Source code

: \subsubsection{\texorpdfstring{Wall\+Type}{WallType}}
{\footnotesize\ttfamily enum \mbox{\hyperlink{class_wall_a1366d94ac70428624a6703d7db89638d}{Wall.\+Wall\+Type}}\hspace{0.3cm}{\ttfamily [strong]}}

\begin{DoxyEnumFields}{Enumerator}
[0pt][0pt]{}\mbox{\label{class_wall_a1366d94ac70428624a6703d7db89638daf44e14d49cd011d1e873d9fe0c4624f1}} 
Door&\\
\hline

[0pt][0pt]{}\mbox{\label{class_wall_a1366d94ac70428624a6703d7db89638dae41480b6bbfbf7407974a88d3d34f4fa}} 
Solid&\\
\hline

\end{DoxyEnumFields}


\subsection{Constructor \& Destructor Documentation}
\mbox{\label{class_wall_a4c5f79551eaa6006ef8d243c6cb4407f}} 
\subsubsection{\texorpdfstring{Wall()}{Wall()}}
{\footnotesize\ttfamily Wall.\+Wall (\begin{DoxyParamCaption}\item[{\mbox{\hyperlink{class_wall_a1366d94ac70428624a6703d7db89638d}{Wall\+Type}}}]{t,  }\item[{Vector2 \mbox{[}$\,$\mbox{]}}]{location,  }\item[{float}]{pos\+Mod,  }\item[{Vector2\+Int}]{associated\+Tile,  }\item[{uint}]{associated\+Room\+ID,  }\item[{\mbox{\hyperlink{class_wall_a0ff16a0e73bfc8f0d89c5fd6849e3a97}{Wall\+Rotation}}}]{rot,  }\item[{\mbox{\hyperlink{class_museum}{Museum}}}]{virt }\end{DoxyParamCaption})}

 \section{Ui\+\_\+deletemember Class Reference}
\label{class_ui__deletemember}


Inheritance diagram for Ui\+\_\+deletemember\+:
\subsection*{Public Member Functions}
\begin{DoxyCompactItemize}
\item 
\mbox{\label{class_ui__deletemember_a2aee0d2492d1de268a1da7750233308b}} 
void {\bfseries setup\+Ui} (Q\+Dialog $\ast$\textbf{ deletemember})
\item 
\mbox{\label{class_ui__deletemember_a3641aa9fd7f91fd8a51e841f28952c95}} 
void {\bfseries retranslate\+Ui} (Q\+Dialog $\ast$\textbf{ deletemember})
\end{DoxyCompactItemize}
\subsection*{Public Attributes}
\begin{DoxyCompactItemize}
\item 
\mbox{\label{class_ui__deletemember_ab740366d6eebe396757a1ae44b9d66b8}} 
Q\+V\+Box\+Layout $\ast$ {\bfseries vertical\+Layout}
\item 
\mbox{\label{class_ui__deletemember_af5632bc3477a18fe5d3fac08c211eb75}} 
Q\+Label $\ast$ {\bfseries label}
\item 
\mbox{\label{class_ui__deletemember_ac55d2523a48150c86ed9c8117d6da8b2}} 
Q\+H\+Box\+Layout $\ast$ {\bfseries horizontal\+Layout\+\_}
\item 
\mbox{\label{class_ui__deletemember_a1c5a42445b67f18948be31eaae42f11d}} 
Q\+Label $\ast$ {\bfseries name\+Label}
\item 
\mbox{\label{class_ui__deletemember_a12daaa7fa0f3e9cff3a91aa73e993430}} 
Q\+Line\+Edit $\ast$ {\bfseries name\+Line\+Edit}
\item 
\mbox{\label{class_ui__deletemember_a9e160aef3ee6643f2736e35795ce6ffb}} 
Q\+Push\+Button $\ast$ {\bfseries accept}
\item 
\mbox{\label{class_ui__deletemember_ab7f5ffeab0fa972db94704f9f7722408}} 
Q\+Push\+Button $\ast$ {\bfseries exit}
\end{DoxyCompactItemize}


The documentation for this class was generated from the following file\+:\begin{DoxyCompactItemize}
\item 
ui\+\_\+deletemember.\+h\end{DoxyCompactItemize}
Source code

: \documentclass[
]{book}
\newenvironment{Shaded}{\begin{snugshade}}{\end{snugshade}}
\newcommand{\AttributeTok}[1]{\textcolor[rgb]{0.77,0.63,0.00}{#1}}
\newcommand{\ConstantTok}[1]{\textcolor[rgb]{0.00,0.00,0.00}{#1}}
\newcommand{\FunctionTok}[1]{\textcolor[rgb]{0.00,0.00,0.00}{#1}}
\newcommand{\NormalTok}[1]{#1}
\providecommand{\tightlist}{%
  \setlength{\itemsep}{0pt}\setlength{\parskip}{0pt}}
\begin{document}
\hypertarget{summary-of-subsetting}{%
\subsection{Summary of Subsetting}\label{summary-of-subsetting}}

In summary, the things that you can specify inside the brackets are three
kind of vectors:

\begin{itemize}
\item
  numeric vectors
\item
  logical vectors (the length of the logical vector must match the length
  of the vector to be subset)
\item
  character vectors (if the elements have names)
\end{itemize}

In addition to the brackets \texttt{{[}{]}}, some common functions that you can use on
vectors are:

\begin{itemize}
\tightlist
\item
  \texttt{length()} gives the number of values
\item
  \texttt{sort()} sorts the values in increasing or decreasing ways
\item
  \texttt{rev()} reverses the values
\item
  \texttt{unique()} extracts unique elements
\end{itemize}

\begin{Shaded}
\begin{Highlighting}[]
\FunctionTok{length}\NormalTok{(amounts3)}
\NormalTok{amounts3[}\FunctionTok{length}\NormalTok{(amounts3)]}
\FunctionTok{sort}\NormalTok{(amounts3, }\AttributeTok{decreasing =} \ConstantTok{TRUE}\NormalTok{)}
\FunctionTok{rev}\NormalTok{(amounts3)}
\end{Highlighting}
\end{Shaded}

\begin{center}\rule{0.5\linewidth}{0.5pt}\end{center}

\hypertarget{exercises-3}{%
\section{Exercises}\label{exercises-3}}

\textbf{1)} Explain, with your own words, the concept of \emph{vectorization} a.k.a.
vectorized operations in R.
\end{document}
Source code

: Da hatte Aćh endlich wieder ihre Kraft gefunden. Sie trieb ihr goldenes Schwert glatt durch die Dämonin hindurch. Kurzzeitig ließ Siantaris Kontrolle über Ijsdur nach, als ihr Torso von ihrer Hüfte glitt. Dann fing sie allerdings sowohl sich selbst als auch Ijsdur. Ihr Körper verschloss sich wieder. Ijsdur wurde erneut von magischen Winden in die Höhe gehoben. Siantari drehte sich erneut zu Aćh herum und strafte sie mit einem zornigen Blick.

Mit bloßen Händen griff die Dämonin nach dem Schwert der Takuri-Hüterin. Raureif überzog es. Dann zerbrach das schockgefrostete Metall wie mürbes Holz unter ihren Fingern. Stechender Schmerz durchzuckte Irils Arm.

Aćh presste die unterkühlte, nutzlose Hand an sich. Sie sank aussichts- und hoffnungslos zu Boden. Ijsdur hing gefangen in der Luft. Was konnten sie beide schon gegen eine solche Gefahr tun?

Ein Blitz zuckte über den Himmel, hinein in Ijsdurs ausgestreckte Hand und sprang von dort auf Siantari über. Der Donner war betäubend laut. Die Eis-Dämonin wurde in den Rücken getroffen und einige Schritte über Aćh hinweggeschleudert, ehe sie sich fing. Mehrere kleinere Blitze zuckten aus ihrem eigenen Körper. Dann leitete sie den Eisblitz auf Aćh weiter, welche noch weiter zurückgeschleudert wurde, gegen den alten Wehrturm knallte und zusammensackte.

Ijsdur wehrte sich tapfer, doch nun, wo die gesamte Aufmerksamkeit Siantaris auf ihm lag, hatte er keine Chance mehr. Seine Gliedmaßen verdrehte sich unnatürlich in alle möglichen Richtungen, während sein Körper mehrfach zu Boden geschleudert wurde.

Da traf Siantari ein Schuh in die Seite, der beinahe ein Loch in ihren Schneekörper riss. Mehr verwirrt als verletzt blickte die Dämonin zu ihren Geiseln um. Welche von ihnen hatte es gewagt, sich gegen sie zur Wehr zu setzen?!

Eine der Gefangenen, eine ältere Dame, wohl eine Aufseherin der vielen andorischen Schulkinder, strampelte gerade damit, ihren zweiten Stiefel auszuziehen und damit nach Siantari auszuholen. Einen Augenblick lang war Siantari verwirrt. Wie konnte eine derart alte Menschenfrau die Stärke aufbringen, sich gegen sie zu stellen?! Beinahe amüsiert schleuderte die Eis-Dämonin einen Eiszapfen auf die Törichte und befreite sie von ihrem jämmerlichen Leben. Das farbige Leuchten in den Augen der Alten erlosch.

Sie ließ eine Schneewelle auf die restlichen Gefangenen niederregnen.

### Work task
How many lines of the material contain the string "vectors"? Answer with the number and nothing else.

### Result for this task
5